Le vécu prophétique a duré 23 années, les sciences islamiques ne prétendent pas le remplacer mais elles sont un point de repère pour pressentir ce qu’a été le vécu de la compagnie du prophète (paix et prières sur lui).
Il faut rester fidèle à l’intention première, ne pas s’enfermer dans le carcan des sciences et tomber dans le sectarisme.
Tayeb Chouiref nous a cité ces paroles de d’Al Ghazali (surnommé «la preuve de l’Islam»)pour appuyer l’idée que celui qui développe la sciences du coeur ne perdra pas de vue le but en étudiant les sciences en détail :
«Étudie le minimum essentiel des sciences islamiques pour que tu puisses accomplir ta pratique religieuse puis arrête-toi à ce minimum essentiel et développe ta spiritualité, ton intériorité, ta relation à Dieu, relation à l’autre, ta connaissance du coeur, puis, si tu as pour vocation d’approfondir des sciences islamiques pourquoi pas.»
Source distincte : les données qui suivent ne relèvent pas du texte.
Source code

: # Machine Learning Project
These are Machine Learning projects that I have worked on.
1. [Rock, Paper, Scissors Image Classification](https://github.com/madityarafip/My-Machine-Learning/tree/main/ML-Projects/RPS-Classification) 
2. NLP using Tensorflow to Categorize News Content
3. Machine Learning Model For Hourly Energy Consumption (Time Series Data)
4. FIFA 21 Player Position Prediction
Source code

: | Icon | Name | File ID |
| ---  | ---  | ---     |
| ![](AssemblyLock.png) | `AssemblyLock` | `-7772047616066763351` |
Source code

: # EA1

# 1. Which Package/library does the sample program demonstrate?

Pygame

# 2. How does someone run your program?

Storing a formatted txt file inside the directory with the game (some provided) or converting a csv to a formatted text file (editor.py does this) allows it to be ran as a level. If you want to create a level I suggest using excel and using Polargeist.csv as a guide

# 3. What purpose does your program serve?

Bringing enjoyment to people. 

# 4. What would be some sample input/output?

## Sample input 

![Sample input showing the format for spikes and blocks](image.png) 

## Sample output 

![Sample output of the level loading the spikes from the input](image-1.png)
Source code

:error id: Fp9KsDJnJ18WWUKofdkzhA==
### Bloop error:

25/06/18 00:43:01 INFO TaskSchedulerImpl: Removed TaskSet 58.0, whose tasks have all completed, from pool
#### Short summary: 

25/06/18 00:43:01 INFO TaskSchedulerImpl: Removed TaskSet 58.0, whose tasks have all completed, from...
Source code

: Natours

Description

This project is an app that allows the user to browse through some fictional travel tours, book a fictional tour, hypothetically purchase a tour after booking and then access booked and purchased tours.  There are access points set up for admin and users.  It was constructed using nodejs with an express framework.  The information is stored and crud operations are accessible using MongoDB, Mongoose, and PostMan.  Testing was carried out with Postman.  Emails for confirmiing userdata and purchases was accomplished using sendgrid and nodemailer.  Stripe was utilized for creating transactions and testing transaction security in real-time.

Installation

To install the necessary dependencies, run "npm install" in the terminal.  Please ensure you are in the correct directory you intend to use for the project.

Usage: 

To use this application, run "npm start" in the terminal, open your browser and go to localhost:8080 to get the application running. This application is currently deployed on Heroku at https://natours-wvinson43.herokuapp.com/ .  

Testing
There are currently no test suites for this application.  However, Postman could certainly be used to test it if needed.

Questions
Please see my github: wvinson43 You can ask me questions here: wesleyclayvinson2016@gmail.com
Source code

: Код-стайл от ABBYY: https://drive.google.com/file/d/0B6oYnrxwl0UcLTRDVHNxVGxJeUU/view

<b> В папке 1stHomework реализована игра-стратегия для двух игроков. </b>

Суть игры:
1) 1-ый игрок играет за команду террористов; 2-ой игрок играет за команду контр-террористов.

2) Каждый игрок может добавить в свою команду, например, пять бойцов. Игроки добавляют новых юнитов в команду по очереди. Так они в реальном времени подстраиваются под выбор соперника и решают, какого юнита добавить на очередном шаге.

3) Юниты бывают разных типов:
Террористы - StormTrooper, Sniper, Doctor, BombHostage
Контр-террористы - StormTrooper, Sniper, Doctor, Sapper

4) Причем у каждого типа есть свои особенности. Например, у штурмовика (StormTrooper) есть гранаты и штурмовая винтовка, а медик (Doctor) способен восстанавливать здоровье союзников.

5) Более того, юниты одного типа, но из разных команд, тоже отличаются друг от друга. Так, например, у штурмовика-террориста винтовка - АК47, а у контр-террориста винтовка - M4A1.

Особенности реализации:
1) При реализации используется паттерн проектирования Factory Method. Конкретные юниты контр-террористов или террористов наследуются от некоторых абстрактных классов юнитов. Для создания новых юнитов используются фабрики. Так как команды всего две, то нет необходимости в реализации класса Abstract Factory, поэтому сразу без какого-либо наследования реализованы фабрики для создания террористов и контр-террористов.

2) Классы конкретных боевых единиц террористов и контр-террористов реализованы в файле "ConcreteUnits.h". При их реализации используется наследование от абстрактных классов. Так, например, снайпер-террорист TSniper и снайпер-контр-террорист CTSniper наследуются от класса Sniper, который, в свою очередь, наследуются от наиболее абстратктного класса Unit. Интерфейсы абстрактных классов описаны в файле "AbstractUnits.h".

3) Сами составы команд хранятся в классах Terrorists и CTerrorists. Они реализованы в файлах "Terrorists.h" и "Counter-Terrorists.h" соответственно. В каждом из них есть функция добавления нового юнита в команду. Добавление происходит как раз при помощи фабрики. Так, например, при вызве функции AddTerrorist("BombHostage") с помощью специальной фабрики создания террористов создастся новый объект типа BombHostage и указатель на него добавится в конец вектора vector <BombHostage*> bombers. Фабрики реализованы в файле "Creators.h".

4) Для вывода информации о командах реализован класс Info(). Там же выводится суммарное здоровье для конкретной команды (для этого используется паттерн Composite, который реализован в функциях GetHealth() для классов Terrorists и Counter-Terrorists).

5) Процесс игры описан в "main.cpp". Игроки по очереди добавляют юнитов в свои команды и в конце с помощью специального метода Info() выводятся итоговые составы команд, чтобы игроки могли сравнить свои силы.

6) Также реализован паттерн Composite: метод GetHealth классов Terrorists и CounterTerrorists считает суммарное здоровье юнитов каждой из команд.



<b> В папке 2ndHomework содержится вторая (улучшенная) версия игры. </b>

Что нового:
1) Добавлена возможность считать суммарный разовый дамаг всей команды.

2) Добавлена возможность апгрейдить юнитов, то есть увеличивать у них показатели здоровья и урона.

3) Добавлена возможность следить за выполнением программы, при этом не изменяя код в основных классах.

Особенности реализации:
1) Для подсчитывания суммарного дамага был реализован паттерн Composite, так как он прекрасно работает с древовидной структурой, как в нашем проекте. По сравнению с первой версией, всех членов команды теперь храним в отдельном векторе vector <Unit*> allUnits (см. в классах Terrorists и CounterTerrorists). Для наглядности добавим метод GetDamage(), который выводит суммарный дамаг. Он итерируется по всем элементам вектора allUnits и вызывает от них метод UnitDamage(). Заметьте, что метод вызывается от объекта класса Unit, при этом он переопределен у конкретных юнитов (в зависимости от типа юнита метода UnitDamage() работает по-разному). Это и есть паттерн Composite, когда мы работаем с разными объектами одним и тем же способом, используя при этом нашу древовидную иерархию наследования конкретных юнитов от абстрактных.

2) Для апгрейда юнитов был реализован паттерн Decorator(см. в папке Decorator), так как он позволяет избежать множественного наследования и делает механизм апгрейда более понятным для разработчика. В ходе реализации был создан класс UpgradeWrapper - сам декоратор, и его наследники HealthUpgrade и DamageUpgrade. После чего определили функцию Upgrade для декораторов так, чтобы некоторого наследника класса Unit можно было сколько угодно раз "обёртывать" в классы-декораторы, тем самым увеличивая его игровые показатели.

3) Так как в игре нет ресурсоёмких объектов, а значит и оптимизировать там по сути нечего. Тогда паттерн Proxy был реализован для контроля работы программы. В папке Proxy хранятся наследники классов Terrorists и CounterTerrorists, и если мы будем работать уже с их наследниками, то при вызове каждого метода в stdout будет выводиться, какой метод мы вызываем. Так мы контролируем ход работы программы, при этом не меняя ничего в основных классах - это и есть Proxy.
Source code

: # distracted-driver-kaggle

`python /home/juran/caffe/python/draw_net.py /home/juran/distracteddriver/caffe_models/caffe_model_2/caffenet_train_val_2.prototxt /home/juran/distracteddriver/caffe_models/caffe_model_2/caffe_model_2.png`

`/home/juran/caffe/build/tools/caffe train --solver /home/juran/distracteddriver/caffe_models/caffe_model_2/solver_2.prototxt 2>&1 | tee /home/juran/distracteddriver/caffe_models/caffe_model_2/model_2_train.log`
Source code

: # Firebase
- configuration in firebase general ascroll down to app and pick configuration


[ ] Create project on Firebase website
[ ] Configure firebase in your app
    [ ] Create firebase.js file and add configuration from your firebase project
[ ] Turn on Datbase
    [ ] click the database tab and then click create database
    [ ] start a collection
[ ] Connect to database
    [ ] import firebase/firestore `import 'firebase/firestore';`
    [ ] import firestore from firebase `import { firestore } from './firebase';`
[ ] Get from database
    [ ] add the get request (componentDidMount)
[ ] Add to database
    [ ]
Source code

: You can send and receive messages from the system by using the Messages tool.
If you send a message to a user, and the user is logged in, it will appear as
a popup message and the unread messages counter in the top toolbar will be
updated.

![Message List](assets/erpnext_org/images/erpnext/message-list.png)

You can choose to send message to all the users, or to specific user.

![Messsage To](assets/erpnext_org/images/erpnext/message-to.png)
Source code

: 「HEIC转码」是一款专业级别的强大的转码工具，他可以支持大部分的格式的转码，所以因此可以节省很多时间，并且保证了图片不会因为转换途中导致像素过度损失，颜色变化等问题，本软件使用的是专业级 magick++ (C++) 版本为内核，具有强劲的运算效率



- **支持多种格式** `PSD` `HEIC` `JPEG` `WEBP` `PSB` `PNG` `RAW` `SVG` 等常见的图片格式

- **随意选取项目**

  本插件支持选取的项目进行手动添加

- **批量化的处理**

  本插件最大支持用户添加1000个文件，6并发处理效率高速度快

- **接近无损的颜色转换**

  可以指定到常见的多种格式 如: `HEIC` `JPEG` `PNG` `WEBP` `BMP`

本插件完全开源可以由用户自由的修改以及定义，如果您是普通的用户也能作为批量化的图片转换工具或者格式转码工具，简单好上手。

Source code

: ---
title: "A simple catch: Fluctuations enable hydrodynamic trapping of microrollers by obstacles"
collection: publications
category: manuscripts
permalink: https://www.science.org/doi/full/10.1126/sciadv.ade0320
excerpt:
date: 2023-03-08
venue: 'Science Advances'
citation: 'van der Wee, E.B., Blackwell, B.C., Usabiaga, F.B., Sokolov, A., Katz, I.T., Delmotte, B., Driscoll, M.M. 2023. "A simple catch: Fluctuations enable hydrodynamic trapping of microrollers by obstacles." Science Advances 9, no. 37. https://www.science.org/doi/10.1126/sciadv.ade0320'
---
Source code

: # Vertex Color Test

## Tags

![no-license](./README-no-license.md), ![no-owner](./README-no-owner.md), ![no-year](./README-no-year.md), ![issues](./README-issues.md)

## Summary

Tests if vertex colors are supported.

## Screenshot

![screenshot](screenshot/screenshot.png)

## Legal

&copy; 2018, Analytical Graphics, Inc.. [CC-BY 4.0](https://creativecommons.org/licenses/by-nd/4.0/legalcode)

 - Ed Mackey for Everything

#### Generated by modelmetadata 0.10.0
Al Ghazali qui est l’auteur de «La revivification des sciences de la religion» était un génie théorique, grand savant reconnu et qui a vécu un vide intérieur et s’est retiré dans une retraite spirituelle à la découverte de lui-même. Il cite «J’ai redécouvert le sens de toutes sciences islamiques que j’ai étudiées».
Ainsi, la spiritualité, le tassawuf est, selon certains maîtres, «la sciences par excellence» par laquelle les autres sciences vont pouvoir porter leurs fruits.
Voici en guise de conclusion de cette magnifique rencontre le rappel d’un hadith cité par ce dernier intervenant :
«Un homme qui était récemment converti à l’Islam vint voir le prophète (paix et salut sur lui) :
- Ô prophète, enseigne moi et récite-moi le Coran.
Le prophète (psl) lui récita la sourate «le tremblement» (sourate 99) dont les dernier versets sont : «Quiconque fait un bien fût-ce du poids d’un atome, le verra, et quiconque fait un mal fût-ce du poids d’un atome, le verra.»
- Cela suffit ô envoyé de Dieu.
Les compagnons s’interrogèrent sur cet homme et le prophète (psl) de dire «Voyez cet homme, il s’en est allé et maintenant c’est un savant. Il a pris ce verset comme guide pour toute sa vie».
Nous retrouvons dans ce hadith un bon résumé de ce que nos deux intervenants nous ont généreusement transmis à savoir l’importance de la «science utile» et notre «intention première», à ne pas perdre de vue dans cet océan de savoir que Dieu nous Demande d’explorer pour notre salut d’ici bas et dans l’autre monde.
Un musulman qui veut s’épanouir dans sa société peut suivre ce dicton quelque peu modifié «un esprit saint avec un coeur saint.»